No one else does wry humorous stories full of punch the way Lorrie Moore does. In Bark, her newest collection, she examines modern life after divorce and the difficult art of parenting teens. In the opening story “Debarking” she describes the dating life of a newly divorced man, Ira Wilkins. He meets a zany pediatrician Zora at a dinner party, and they begin seeing each other. Unfortunately, this also involves contact with Zora’s teenage son—the zip-lock mouthed, Bruno. Does it give Ira the willies that Bruno and Zora have an uncomfortable habit of sitting close and touching? Yep.  Yet Ira plows on with a romance that is hardly reciprocated. His confidence is down so he allows Zora and Bruno to take advantage of him—he buys them meals, movie tickets, etc. They even take the rest of his birthday cake home after a lackluster celebration because Bruno needs it for his school lunch. This can’t end well and it doesn’t but what fun happens along the way.
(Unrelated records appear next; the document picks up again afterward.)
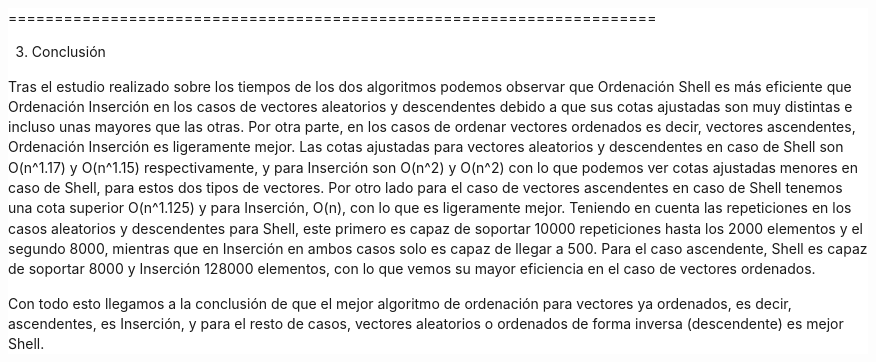 ======================================================================


3. Conclusión


Tras el estudio realizado sobre los tiempos de los dos algoritmos podemos observar que Ordenación Shell es 
más eficiente que Ordenación Inserción en los casos de vectores aleatorios y descendentes
debido a que sus cotas ajustadas son muy distintas e incluso unas mayores que las otras. Por otra parte,
en los casos de ordenar vectores ordenados es decir, vectores ascendentes, Ordenación Inserción es ligeramente
mejor. 
Las cotas ajustadas para vectores aleatorios y descendentes en caso de Shell son O(n^1.17) y O(n^1.15) respectivamente, y para
Inserción son O(n^2) y O(n^2) con lo que podemos ver cotas ajustadas menores en caso de Shell, para estos dos tipos de vectores.
Por otro lado para el caso de vectores ascendentes en caso de Shell tenemos una cota superior O(n^1.125) y para Inserción, O(n), con
lo que es ligeramente mejor.
Teniendo en cuenta las repeticiones en los casos aleatorios y descendentes para Shell, este primero es capaz de soportar 10000
repeticiones hasta los 2000 elementos y el segundo 8000, mientras que en Inserción en ambos casos solo es capaz de llegar a 500.
Para el caso ascendente, Shell es capaz de soportar 8000 y Inserción 128000 elementos, con lo que vemos su mayor eficiencia en el 
caso de vectores ordenados.

Con todo esto llegamos a la conclusión de que el mejor algoritmo de ordenación para vectores ya ordenados, es decir, ascendentes, es
Inserción, y para el resto de casos, vectores aleatorios o ordenados de forma inversa (descendente) es mejor Shell.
More eerie is “The Juniper Tree” a kind of new age ghost story where three women share their talents: art, dance, song with their recently deceased friend who still haunts her house.  The first person narrator never made it to the hospital to see the friend, Robin Ross, and in fact came to this odd séance with no prepared gift. So on the spot, she sang a rendition of the “Star Spangled Banner.”